[Waverley by Sir Walter Scott]@TWC D-Link bookWaverley CHAPTER XXXIX 8/11
This insult produced apparently some sensation; for when the cavalcade was at such a distance from the southern battery as to admit of a gun being depressed so as to bear upon them, a flash of fire issued from one of the embrasures upon the rock; and ere the report with which it was attended could be heard, the rushing sound of a cannon-ball passed over Balmawhapple's head, and the bullet, burying itself in the ground at a few yards' distance, covered him with the earth which it drove up.
There was no need to bid the party trudge.
In fact, every man, acting upon the impulse of the moment, soon brought Mr.Jinker's steeds to show their mettle, and the cavaliers, retreating with more speed than regularity, never took to a trot, as the lieutenant afterwards observed, until an intervening eminence had secured them from any repetition of so undesirable a compliment on the part of Stirling Castle.
I must do Balmawhapple, however, the justice to say, that he not only kept the rear of his troop, and laboured to maintain some order among them, but, in the height of his gallantry, answered the fire of the castle by discharging one of his horse-pistols at the battlements; although, the distance being nearly half a mile, I could never learn that this measure of retaliation was attended with any particular effect.

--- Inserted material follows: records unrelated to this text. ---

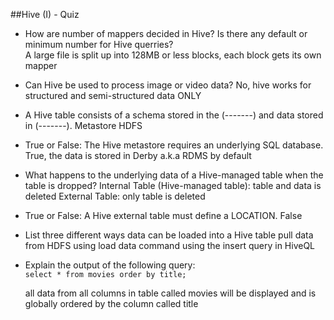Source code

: ##Hive (I) - Quiz

- How are number of mappers decided in Hive? Is there any default or minimum number for Hive querries?  
    A large file is split up into 128MB or less blocks, each block gets its own mapper 
    

- Can Hive be used to process image or video data? 
      No, hive works for structured and semi-structured data ONLY

- A Hive table consists of a schema stored in the (-------) and data stored in (-------).
    Metastore
    HDFS

- True or False: The Hive metastore requires an underlying SQL database.
    True, the data is stored in Derby a.k.a RDMS by default 
    

- What happens to the underlying data of a Hive-managed table when the table is dropped? 
    Internal Table (Hive-managed table): table and data is deleted
    External Table: only table is deleted
    
- True or False: A Hive external table must define a LOCATION.
    False

- List three different ways data can be loaded into a Hive table
    pull data from HDFS
    using load data command
    using the insert query in HiveQL
    

- Explain the output of the following query:  
    `select * from movies order by title;`

    all data from all columns in table called movies will be displayed 
    and is globally ordered by the column called title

The travellers now passed the memorable field of Bannockburn, and reached the Torwood,--a place glorious or terrible to the recollections of the Scottish peasant, as the feats of Wallace, or the cruelties of Wude Willie Grime, predominate in his recollection.
At Falkirk, a town formerly famous in Scottish history, and soon to be again distinguished as the scene of military events of importance, Balmawhapple proposed to halt and repose for the evening.